Less practice between games, Quenneville noticed, is actually a good thing.
That's why it wasn't surprising Saturday to see the Blackhawks doing calisthenics in the hallway outside the locker room at United Center instead of skating on the ice. They're saving their energy for Game 6 on Sunday at United Center against the St. Louis Blues (3 p.m. ET; NBC, CBC, RDS), leading the best-of-7 Western Conference First Round series 3-2 with a chance to close it out.
"I think we've gone and progressed in series where, whether it was early in the playoffs or as you progressed, that in between game days, staying off the ice and [making] sure we're maxing out with our energy [on] game day is something we've looked at," Quenneville said. "I think the players ... we always say they don't want to practice anyways. And just having a non-productive practice sometimes can be deteriorating to your team game. So we try to have [it] when you're on the ice, to have a little bit of pace with [you]."

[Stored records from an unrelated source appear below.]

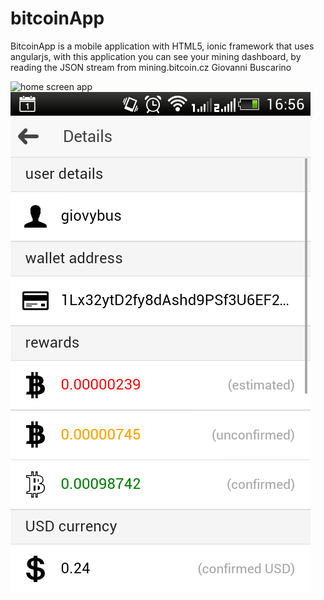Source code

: # bitcoinApp
BitcoinApp is a mobile application with HTML5, ionic framework that uses angularjs, with this application you can see your mining dashboard, by reading the JSON stream from mining.bitcoin.cz
Giovanni Buscarino

![home screen app]('giovybus/bitcoinApp/blob/master/www/img/Screenshot_2015-04-09-17-15-09.png')
![details screen app](https://raw.githubusercontent.com/giovybus/bitcoinApp/master/www/img/Screenshot_2015-04-09-16-56-25.png)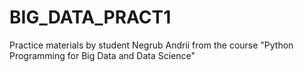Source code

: # BIG_DATA_PRACT1

Practice materials by student Negrub Andrii from the course "Python Programming for Big Data and Data Science"

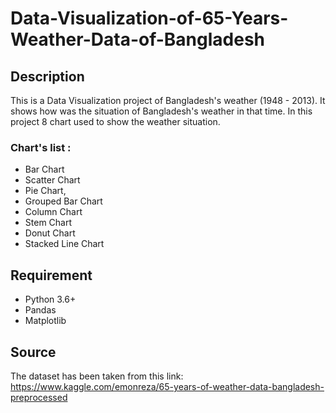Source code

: # Data-Visualization-of-65-Years-Weather-Data-of-Bangladesh
## Description
This is a Data Visualization project of Bangladesh's weather (1948 - 2013). It shows how was the situation of Bangladesh's weather in that time. In this project 8 chart used to show the weather situation.

  ### Chart's list :

  * Bar Chart
  * Scatter Chart
  * Pie Chart, 
  * Grouped Bar Chart
  * Column Chart
  * Stem Chart
  * Donut Chart
  * Stacked Line Chart

## Requirement

* Python 3.6+
* Pandas
* Matplotlib 

## Source

The dataset has been taken from this link: https://www.kaggle.com/emonreza/65-years-of-weather-data-bangladesh-preprocessed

Prior to this series, Quenneville held practice three straight days. Aside from morning skates, the Blackhawks haven't practiced since.
Four of the five games have gone past regulation, which factored into that decision, plus the minutes for a some of the defensemen increased during a three-game suspension assessed to Brent Seabrook for an illegal hit in Game 2. Seabrook will return Sunday.
Quenneville handled it this way a year ago during a compressed regular-season schedule and the march to the 2013 Stanley Cup.
"Morning skates, you can't really get that same kind of pace, but when we do practice between games, hopefully we're going hard," he said. "But every other day [off the ice], that's been the trend we've had and the guys seem to like that schedule."